Gang scheduling enables you to co-schedule groups of deployment replicas atomically. A gang is a set of replicas that are reserved and started together using a single Ray placement group. If the cluster doesn’t have enough resources for the entire gang, none of the replicas in that gang are started.

This is useful for workloads where a partial set of replicas is useless, such as:

Data parallel attention deployment: In WideEP deployments, data parallel attention - expert parallelism ranks are required coordinate with each other to perform dispatch-combine collective communication. Any rank failure leads to dispatch-combine collective hangs, and the entire data parallel attention - expert parallelism group needs to go through failover mechanism to re-establish collectives.
Any workload requiring coordinated startup, where replicas need to discover each other’s identities and establish communication before serving traffic.

Getting started#

Configure gang scheduling by passing a GangSchedulingConfig to the @serve.deployment decorator:

from ray import serve
from ray.serve.config import GangSchedulingConfig


@serve.deployment(
    num_replicas=8,
    ray_actor_options={"num_cpus": 0.25},
    gang_scheduling_config=GangSchedulingConfig(gang_size=4),
)
class Gang:
    def __call__(self, request):
        return "Hello!"


app = Gang.bind()

This creates 2 gangs of 4 replicas each resulting in a total of 8 replicas. Partial gang isn’t allowed, and therefore num_replicas must be a multiple of gang_size.

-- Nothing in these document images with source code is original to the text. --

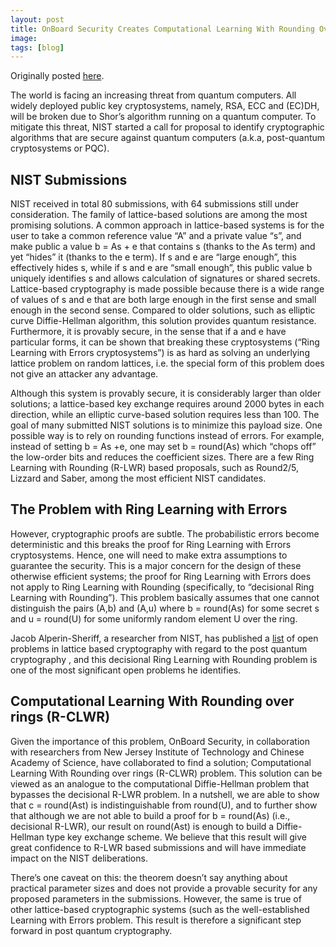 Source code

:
 ```yaml
---
layout: post
title: OnBoard Security Creates Computational Learning With Rounding Over Rings (R-CLWR) Problem
image:
tags: [blog]
---
```



Originally posted [here](http://blog.onboardsecurity.com/blog/onboard-security-creates-computational-learning-with-rounding-over-rings-r-clwr-problem).

The world is facing an increasing threat from quantum computers.  All widely deployed public key cryptosystems, namely, RSA, ECC and (EC)DH, will be broken due to Shor’s algorithm running on a quantum computer. To mitigate this threat, NIST started a call for proposal to identify cryptographic algorithms that are secure against quantum computers (a.k.a, post-quantum cryptosystems or PQC).

 

NIST Submissions
--------------------

NIST received in total  80 submissions, with 64 submissions still under consideration.  The family of lattice-based solutions are among the most promising solutions. A common approach in lattice-based systems is for the user to take a common reference value “A” and a private value “s”, and make public a value b = As + e that contains s (thanks to the As term) and yet “hides” it (thanks to the e term). If s and e are “large enough”, this effectively hides s, while if s and e are “small enough”, this public value b uniquely identifies s and allows calculation of signatures or shared secrets. Lattice-based cryptography is made possible because there is a wide range of values of s and e that are both large enough in the first sense and small enough in the second sense. Compared to older solutions, such as elliptic curve Diffie-Hellman algorithm, this solution provides quantum resistance. Furthermore, it is provably secure, in the sense that if a and e have particular forms, it can be shown that breaking these cryptosystems (“Ring Learning with Errors cryptosystems”) is as hard as solving an underlying lattice problem on random lattices, i.e. the special form of this problem does not give an attacker any advantage. 

Although this system is provably secure, it is considerably larger than older solutions; a lattice-based key exchange requires around 2000 bytes in each direction, while an elliptic curve-based solution requires less than 100. The goal of many submitted NIST solutions is to minimize this payload size. One possible way is to rely on rounding functions instead of errors. For example, instead of setting b = As +e, one may set b = round(As) which “chops off” the low-order bits and reduces the coefficient sizes.  There are a few Ring Learning with Rounding (R-LWR) based proposals, such as Round2/5, Lizzard and Saber, among the most efficient NIST candidates. 

 

The Problem with Ring Learning with Errors
------------------------------------

However, cryptographic proofs are subtle.  The probabilistic errors become deterministic and this breaks the proof for Ring Learning with Errors cryptosystems. Hence, one will need to make extra assumptions to guarantee the security. This is a major concern for the design of these otherwise efficient systems; the proof for Ring Learning with Errors does not apply to Ring Learning with Rounding (specifically, to “decisional Ring Learning with Rounding”). This problem basically assumes that one cannot distinguish the pairs (A,b) and (A,u) where b = round(As) for some secret s and u = round(U) for some uniformly random element U over the ring. 

Jacob Alperin-Sheriff, a researcher from NIST, has published a  [list](http://crypto-events.di.ens.fr/LATCA/program/alperin-sheriff.pdf)  of open problems in lattice based cryptography with regard to the post quantum cryptography , and this decisional Ring Learning with Rounding problem is one of the most significant open problems he identifies. 




Computational Learning With Rounding over rings (R-CLWR)
------------------------------

Given the importance of this problem, OnBoard Security, in collaboration with researchers from New Jersey Institute of Technology and Chinese Academy of Science, have collaborated to find a solution; Computational Learning With Rounding over rings (R-CLWR) problem. This solution can be viewed as an analogue to the computational Diffie-Hellman problem that bypasses the decisional R-LWR problem. In a nutshell, we are able to show that c = round(Ast) is indistinguishable from round(U), and to further show that although we are not able to build a proof for b = round(As) (i.e., decisional R-LWR), our result on round(Ast) is enough to build a Diffie-Hellman type key exchange scheme. We believe that this result will give great confidence to R-LWR based submissions and will have immediate impact on the NIST deliberations.

There’s one caveat on this: the theorem doesn’t say anything about practical parameter sizes and does not provide a provable security for any proposed parameters in the submissions. However, the same is true of other lattice-based cryptographic systems (such as the well-established Learning with Errors problem. This result is therefore a significant step forward in post quantum cryptography.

How resources are reserved within a gang#

The ray_actor_options field defines the resource requirements for each replica actor (for example, CPU, GPU, memory). When gang scheduling is enabled without placement_group_bundles, Ray uses the resources from ray_actor_options as the bundle template for each replica’s slot in the gang placement group. For example, with ray_actor_options={"num_cpus": 0.25} and gang_size=4, the gang placement group contains 4 bundles of {"CPU": 0.25} each.

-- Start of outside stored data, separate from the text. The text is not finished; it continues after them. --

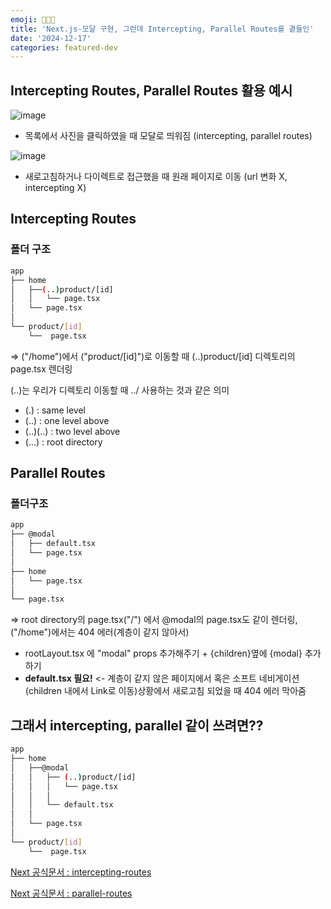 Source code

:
 ```yaml
---
emoji: 👨🏻‍🍳
title: 'Next.js-모달 구현, 그런데 Intercepting, Parallel Routes를 곁들인'
date: '2024-12-17'
categories: featured-dev
---
```


## Intercepting Routes, Parallel Routes 활용 예시

![image](https://github.com/user-attachments/assets/254c825d-4cc3-4caf-a694-3f7c889d15e7)

- 목록에서 사진을 클릭하였을 때 모달로 띄워짐 (intercepting, parallel routes)

![image](https://github.com/user-attachments/assets/27ae1fec-13bf-49fe-a872-87c0eeb85d2a)

- 새로고침하거나 다이렉트로 접근했을 때 원래 페이지로 이동 (url 변화 X, intercepting X)



## Intercepting Routes

### 폴더 구조
```bash
app
├── home
│   ├──(..)product/[id]
│   │   └── page.tsx
│   └── page.tsx
│
└── product/[id]
    └──  page.tsx
```
=> ("/home")에서 ("product/[id]")로 이동할 때 (..)product/[id] 디렉토리의 page.tsx 렌더링

(..)는 우리가 디렉토리 이동할 때 ../ 사용하는 것과 같은 의미
- (.) : same level
- (..) : one level above
- (..)(..) : two level above
- (...) : root directory


## Parallel Routes

### 폴더구조
```bash
app
├── @modal
│   ├── default.tsx
│   └── page.tsx
│
├── home
│   └── page.tsx
│
└── page.tsx
```
=> root directory의 page.tsx("/") 에서 @modal의 page.tsx도 같이 렌더링, ("/home")에서는 404 에러(계층이 같지 않아서)

- rootLayout.tsx 에 "modal" props 추가해주기 + {children}옆에 {modal} 추가하기
- **default.tsx 필요!** <- 계층이 같지 않은 페이지에서 혹은 소프트 네비게이션(children 내에서 Link로 이동)상황에서 새로고침 되었을 때 404 에러 막아줌



## 그래서 intercepting, parallel 같이 쓰려면??
```bash
app
├── home
│   ├──@modal
│   │   ├── (..)product/[id]
│   │   │   └── page.tsx
│   │   │
│   │   └── default.tsx
│   │
│   └── page.tsx
│
└── product/[id]
    └──  page.tsx
```

[Next 공식문서 : intercepting-routes](https://nextjs.org/docs/app/building-your-application/routing/intercepting-routes)

[Next 공식문서 : parallel-routes](https://nextjs.org/docs/app/building-your-application/routing/parallel-routes)

```toc
``` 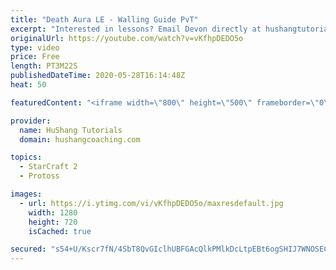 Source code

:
```yaml
---
title: "Death Aura LE - Walling Guide PvT"
excerpt: "Interested in lessons? Email Devon directly at hushangtutorials@outlook.com ------------------------------------------------------------------------------------------------------- Want to support HuShang Tutorials directly? Patreon is a website where you can contribute a monthly donation that will help"
originalUrl: https://youtube.com/watch?v=vKfhpDEDO5o
type: video
price: Free
length: PT3M22S
publishedDateTime: 2020-05-28T16:14:48Z
heat: 50

featuredContent: "<iframe width=\"800\" height=\"500\" frameborder=\"0\" src=\"https://www.youtube.com/embed/vKfhpDEDO5o\" allow=\"accelerometer; autoplay; encrypted-media; gyroscope; picture-in-picture\" allowfullscreen></iframe>"

provider:
  name: HuShang Tutorials
  domain: hushangcoaching.com

topics:
  - StarCraft 2
  - Protoss

images:
  - url: https://i.ytimg.com/vi/vKfhpDEDO5o/maxresdefault.jpg
    width: 1280
    height: 720
    isCached: true

secured: "s54+U/Kscr7fN/4SbT8QvGIclhUBFGAcQlkPMlkDcLtpEBt6ogSHIJ7WNOSEC8CllOJylvW2gLYItoXO4DKrsVngejvTP1OYa6lJ+hBhGCeYXQ5rZHnJG4o97VuIOwx40xoLfApHKLHv1uBnk8sO6NqGv58i604/VC9ZNkM8VNOaLmV1ocxSZ4IGMQXvxGKLD7P+HM2CVsQR14P0xz8/g4KB8+6/MQAUJpnqYobYwkLBAqX3tH7vZX/CkiCaoVFftL3jRZs1ViJ7S88VQygNGzc12VNg7B1C7i3KiCx6MmTZbCqQm+QC+rvHew1ph9yiHtetAN+u/7V9DclLPekaOX6H69Fw0zRsAUEHiQHkCx2Ev/wy6+xSohjHS9bDSa8mYflxxs7ncOpiFzCR7zlUmMC8koFeMoLhRpfDYwSWgUE=;Pp5huD/NMxQBheGCqpCZ3g=="
---
```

When placement_group_bundles is also set, each replica occupies multiple consecutive bundles in the gang placement group instead of a single flat bundle. The replica actor runs in the first bundle, so the resources in ray_actor_options must fit within that first bundle. The remaining bundles are available for child actors or tasks spawned by the replica. See Combining with placement group bundles for details.

You can also configure gang scheduling via .options():

@serve.deployment
class BaseGang:
    def __call__(self, request):
        return "Hello!"


app_with_gang = BaseGang.options(
    num_replicas=8,
    ray_actor_options={"num_cpus": 0.25},
    gang_scheduling_config=GangSchedulingConfig(gang_size=4),
).bind()

In production deployments, declarative YAML config files are often used:

applications:
- name: my_app
  route_prefix: /
  import_path: my_module:app
  deployments:
  - name: MyModel
    num_replicas: 8
    ray_actor_options:
      num_cpus: 0.25
    gang_scheduling_config:
      gang_size: 4

Accessing gang context#

Each replica in a gang has access to a GangContext through the replica context. This provides the information replicas need to discover each other and coordinate:

@serve.deployment(
    num_replicas=4,
    ray_actor_options={"num_cpus": 0.25},
    gang_scheduling_config=GangSchedulingConfig(gang_size=2),
)
class GangWithContext:
    def __init__(self):
        ctx = serve.get_replica_context()
        gc = ctx.gang_context
        self.rank = gc.rank
        self.world_size = gc.world_size
        self.gang_id = gc.gang_id
        self.member_ids = gc.member_replica_ids

    def __call__(self, request):
        return {
            "gang_id": self.gang_id,
            "rank": self.rank,
            "world_size": self.world_size,
        }


gang_context_app = GangWithContext.bind()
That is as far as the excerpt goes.